#### Assignment
Copy everything in the listing below word for word, apart from any images.

Segment Open

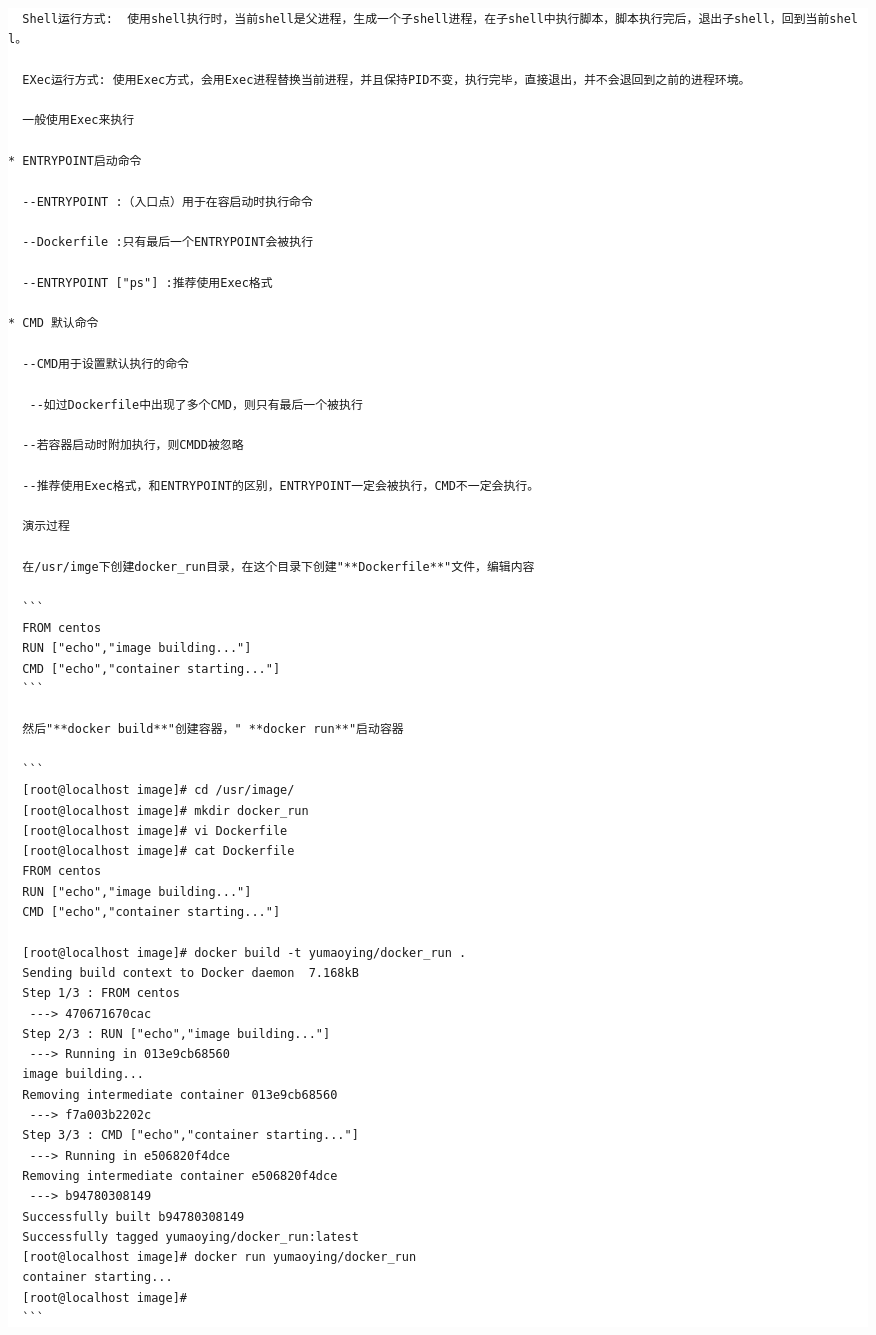       Shell运行方式:  使用shell执行时，当前shell是父进程，生成一个子shell进程，在子shell中执行脚本，脚本执行完后，退出子shell，回到当前shell。

      EXec运行方式: 使用Exec方式，会用Exec进程替换当前进程，并且保持PID不变，执行完毕，直接退出，并不会退回到之前的进程环境。

      一般使用Exec来执行

    * ENTRYPOINT启动命令

      --ENTRYPOINT :（入口点）用于在容启动时执行命令

      --Dockerfile :只有最后一个ENTRYPOINT会被执行

      --ENTRYPOINT ["ps"] :推荐使用Exec格式

    * CMD 默认命令

      --CMD用于设置默认执行的命令

       --如过Dockerfile中出现了多个CMD，则只有最后一个被执行

      --若容器启动时附加执行，则CMDD被忽略

      --推荐使用Exec格式，和ENTRYPOINT的区别，ENTRYPOINT一定会被执行，CMD不一定会执行。

      演示过程

      在/usr/imge下创建docker_run目录，在这个目录下创建"**Dockerfile**"文件，编辑内容

      ```
      FROM centos
      RUN ["echo","image building..."]
      CMD ["echo","container starting..."]
      ```

      然后"**docker build**"创建容器，" **docker run**"启动容器

      ```
      [root@localhost image]# cd /usr/image/
      [root@localhost image]# mkdir docker_run
      [root@localhost image]# vi Dockerfile
      [root@localhost image]# cat Dockerfile 
      FROM centos
      RUN ["echo","image building..."]
      CMD ["echo","container starting..."]

      [root@localhost image]# docker build -t yumaoying/docker_run .
      Sending build context to Docker daemon  7.168kB
      Step 1/3 : FROM centos
       ---> 470671670cac
      Step 2/3 : RUN ["echo","image building..."]
       ---> Running in 013e9cb68560
      image building...
      Removing intermediate container 013e9cb68560
       ---> f7a003b2202c
      Step 3/3 : CMD ["echo","container starting..."]
       ---> Running in e506820f4dce
      Removing intermediate container e506820f4dce
       ---> b94780308149
      Successfully built b94780308149
      Successfully tagged yumaoying/docker_run:latest
      [root@localhost image]# docker run yumaoying/docker_run
      container starting...
      [root@localhost image]# 
      ```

Segment Closed

#### Output of the task
       Shell运行方式:  使用shell执行时，当前shell是父进程，生成一个子shell进程，在子shell中执行脚本，脚本执行完后，退出子shell，回到当前shell。

      EXec运行方式: 使用Exec方式，会用Exec进程替换当前进程，并且保持PID不变，执行完毕，直接退出，并不会退回到之前的进程环境。

      一般使用Exec来执行

    * ENTRYPOINT启动命令

      --ENTRYPOINT :（入口点）用于在容启动时执行命令

      --Dockerfile :只有最后一个ENTRYPOINT会被执行

      --ENTRYPOINT ["ps"] :推荐使用Exec格式

    * CMD 默认命令

      --CMD用于设置默认执行的命令

       --如过Dockerfile中出现了多个CMD，则只有最后一个被执行

      --若容器启动时附加执行，则CMDD被忽略

      --推荐使用Exec格式，和ENTRYPOINT的区别，ENTRYPOINT一定会被执行，CMD不一定会执行。

      演示过程

      在/usr/imge下创建docker_run目录，在这个目录下创建"**Dockerfile**"文件，编辑内容

      ```
      FROM centos
      RUN ["echo","image building..."]
      CMD ["echo","container starting..."]
      ```

      然后"**docker build**"创建容器，" **docker run**"启动容器

      ```
      [root@localhost image]# cd /usr/image/
      [root@localhost image]# mkdir docker_run
      [root@localhost image]# vi Dockerfile
      [root@localhost image]# cat Dockerfile 
      FROM centos
      RUN ["echo","image building..."]
      CMD ["echo","container starting..."]

      [root@localhost image]# docker build -t yumaoying/docker_run .
      Sending build context to Docker daemon  7.168kB
      Step 1/3 : FROM centos
       ---> 470671670cac
      Step 2/3 : RUN ["echo","image building..."]
       ---> Running in 013e9cb68560
      image building...
      Removing intermediate container 013e9cb68560
       ---> f7a003b2202c
      Step 3/3 : CMD ["echo","container starting..."]
       ---> Running in e506820f4dce
      Removing intermediate container e506820f4dce
       ---> b94780308149
      Successfully built b94780308149
      Successfully tagged yumaoying/docker_run:latest
      [root@localhost image]# docker run yumaoying/docker_run
      container starting...
      [root@localhost image]# 
      ```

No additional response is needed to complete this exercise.